Entries shown:
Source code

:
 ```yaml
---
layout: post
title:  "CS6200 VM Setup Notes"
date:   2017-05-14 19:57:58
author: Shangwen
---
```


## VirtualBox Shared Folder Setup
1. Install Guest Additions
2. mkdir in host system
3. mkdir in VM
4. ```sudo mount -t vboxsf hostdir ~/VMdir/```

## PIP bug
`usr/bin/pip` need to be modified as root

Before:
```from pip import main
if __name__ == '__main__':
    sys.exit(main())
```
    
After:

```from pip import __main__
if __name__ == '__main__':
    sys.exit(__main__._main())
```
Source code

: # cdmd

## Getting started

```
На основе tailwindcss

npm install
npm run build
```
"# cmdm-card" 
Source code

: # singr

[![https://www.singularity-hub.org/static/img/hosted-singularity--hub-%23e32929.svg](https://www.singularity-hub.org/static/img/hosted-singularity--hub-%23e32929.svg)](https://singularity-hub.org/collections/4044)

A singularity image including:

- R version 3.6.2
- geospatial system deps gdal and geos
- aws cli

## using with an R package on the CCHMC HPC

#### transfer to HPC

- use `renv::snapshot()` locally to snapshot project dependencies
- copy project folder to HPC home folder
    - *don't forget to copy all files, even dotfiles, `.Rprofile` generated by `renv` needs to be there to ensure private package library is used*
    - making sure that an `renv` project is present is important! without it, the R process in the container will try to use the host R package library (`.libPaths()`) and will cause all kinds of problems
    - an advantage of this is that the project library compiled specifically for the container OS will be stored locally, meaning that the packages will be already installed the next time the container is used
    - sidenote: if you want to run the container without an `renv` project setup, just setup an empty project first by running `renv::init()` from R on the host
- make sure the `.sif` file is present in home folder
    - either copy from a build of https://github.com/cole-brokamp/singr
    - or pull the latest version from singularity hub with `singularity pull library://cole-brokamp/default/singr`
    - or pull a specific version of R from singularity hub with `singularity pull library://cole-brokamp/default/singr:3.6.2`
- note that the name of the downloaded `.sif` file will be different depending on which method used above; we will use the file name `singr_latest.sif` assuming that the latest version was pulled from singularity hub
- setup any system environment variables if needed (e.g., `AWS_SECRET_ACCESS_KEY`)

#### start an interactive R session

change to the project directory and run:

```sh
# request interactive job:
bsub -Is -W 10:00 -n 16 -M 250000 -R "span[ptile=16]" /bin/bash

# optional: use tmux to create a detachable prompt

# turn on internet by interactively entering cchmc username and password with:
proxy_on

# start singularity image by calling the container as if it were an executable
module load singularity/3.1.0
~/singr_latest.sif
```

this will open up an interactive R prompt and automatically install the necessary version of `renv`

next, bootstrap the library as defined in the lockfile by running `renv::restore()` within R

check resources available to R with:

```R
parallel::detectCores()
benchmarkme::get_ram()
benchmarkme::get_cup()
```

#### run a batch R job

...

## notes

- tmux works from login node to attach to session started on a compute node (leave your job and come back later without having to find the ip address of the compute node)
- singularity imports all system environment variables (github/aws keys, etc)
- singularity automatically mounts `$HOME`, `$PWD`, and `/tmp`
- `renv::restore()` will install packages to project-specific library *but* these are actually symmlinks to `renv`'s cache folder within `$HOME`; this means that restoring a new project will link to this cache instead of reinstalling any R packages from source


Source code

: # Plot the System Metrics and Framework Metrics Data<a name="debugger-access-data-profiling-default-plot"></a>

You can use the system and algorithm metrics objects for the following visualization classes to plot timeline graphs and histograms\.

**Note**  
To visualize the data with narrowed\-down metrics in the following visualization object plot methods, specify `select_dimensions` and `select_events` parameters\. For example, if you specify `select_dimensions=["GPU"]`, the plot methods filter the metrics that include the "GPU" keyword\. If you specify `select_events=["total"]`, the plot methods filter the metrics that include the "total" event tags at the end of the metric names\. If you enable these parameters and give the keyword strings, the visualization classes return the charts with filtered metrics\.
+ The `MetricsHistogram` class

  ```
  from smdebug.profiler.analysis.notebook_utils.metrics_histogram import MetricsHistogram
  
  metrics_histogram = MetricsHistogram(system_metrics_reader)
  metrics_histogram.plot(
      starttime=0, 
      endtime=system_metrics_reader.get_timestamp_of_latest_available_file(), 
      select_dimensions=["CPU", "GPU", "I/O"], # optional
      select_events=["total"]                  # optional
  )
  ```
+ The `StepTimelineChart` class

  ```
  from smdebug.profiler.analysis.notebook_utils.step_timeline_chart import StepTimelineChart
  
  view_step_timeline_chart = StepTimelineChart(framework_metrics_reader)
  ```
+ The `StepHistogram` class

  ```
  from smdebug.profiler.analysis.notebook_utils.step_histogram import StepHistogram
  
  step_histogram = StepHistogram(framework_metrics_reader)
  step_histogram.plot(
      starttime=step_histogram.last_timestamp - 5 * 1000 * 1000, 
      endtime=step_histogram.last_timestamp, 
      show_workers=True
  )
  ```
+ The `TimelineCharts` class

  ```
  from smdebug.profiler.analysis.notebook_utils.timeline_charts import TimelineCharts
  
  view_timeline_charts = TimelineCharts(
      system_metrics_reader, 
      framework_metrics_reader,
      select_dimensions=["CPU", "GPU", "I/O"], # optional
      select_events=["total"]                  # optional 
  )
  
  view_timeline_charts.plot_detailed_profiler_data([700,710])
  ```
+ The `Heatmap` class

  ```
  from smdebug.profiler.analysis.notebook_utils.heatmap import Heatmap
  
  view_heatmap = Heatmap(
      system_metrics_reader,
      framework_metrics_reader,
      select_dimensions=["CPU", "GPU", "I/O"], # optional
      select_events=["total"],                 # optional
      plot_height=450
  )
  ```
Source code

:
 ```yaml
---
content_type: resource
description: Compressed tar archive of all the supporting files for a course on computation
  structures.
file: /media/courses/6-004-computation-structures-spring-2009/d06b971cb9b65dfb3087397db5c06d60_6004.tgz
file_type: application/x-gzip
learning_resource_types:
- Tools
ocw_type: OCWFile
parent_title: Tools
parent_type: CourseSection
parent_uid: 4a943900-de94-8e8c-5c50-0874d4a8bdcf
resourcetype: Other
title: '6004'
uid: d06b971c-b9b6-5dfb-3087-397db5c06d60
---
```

What is needed: When the word "StepHistogram" shows up in a line of the entries, pull that line out.

Result of this task:
+ The `StepHistogram` class
  from smdebug.profiler.analysis.notebook_utils.step_histogram import StepHistogram
  step_histogram = StepHistogram(framework_metrics_reader)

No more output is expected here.